On that point, the ad breached CAP Code (Edition 12) rules 3.1 (Misleading advertising), 3.7 (Substantiation), 3.11, 3.13 (Exaggeration), 4.2 (Harm and offence), 12.1 and 12.14 (Medicines, medical devices, health-related products and beauty products).

2. Upheld

We acknowledged that the claim appeared in a context which stated "Research, including large population studies, has since shown that the MMR is not causing the large majority of autism, but has been unable to exclude the possibility that it is causing autism in a small number of susceptible children", but did not detail the basis on which the claim was calculated in any further detail. We therefore considered that consumers would understand from the claim that the MMR vaccine was likely to have caused autism in up to 10% of autistic children in the UK, namely between 300 and 400 children a year. We noted, however, that the claim relied on a number of assumptions, based on the statistical analysis and extrapolation from the results in studies which did not support a link between the MMR vaccine and autism. We noted we had not seen any evidence, such as a clinical trial or study, which actively showed that the MMR vaccine was likely to cause autism in between 300 and 400 children a year.

Because we did not consider that we had seen sufficient evidence to support the claim "the [MMR] vaccine could be causing autism in up to 10% of autistic children in the UK - between 300 and 400 children a year", we concluded that the claim was misleading.

On that point, the ad breached CAP Code (Edition 12) rules 3.1 (Misleading advertising), 3.7 (Substantiation), 3.11, 3.13 (Exaggeration), 4.2 (Harm and offence), 12.1 and 12.14 (Medicines, medical devices, health-related products and beauty products).

3. Upheld

The ASA noted that the complainant understood that subsequent research had failed to replicate the original findings of the study on which he understood that the claim had been based. We noted that the advertisers maintained that the research to which the complainant had referred either pre-dated the documentation they had provided, or did not relate to the presence of the vaccine strain measles virus in the guts or brains.

We noted the context in which the ad appeared and, as set out under point 1, considered that, in light of that context, consumers would be likely to infer from the claim "The vaccine strain measles virus has been found in the guts - and brains - of some autistic children; this supports many parents' belief that the MMR vaccine has caused autism in their children" that the presence of the vaccine strain measles virus in the guts and brains of some autistic children could be the cause of their autism and that there was consequently a link between the MMR vaccine and autism.

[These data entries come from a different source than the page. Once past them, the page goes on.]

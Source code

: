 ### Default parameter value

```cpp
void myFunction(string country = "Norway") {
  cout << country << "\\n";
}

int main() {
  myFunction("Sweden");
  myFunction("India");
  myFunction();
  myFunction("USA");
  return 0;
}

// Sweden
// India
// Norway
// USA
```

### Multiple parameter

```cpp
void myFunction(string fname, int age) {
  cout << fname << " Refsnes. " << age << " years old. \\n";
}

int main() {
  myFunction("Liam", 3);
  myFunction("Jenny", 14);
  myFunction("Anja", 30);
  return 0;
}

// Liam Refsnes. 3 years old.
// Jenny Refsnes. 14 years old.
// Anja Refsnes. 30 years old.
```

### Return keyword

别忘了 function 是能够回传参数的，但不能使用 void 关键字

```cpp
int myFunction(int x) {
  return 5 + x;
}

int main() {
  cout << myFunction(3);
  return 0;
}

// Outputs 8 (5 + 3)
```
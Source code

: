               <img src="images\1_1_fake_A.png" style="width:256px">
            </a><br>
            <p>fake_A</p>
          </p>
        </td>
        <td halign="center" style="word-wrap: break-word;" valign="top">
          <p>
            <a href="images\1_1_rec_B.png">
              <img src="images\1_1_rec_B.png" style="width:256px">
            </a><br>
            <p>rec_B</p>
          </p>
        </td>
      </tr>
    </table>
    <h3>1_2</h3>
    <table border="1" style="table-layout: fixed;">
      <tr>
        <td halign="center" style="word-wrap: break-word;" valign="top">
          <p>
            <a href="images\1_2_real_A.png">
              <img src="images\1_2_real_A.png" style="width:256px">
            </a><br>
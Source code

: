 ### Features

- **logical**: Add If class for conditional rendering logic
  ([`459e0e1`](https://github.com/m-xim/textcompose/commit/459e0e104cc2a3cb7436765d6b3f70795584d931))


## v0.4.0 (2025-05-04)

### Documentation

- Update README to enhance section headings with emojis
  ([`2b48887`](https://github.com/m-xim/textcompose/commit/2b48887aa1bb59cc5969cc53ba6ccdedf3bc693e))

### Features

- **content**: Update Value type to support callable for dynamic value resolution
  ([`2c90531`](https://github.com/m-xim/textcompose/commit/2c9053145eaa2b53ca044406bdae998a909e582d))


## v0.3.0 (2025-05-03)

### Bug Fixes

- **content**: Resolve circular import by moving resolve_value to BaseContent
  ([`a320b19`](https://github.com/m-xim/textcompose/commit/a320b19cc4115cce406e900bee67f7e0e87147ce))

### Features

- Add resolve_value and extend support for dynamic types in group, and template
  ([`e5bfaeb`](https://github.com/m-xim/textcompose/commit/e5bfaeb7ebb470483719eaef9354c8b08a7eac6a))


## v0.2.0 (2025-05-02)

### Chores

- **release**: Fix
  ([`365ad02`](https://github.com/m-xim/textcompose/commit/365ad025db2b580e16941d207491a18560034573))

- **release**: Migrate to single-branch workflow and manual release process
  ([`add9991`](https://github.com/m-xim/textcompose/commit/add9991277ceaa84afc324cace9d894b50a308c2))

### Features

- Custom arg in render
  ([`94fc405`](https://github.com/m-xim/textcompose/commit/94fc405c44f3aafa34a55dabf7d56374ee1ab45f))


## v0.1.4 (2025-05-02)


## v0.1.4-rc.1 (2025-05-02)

We noted that the body of evidence provided included two abstracts, rather than full studies and a study which had looked at three subjects only. We considered that the overall evidence did not draw conclusions on a link between the MMR vaccine and autism. Because of that, and because we also understood that that position was contradicted by general medical opinion, we concluded that the claim was misleading.

On that point, the ad breached CAP Code (Edition 12) rules 3.1 (Misleading advertising), 3.7 (Substantiation), 3.11, 3.13 (Exaggeration), 4.2 (Harm and offence), 12.1 and 12.14 (Medicines, medical devices, health-related products and beauty products).

Action

The claims must not appear again in their current form.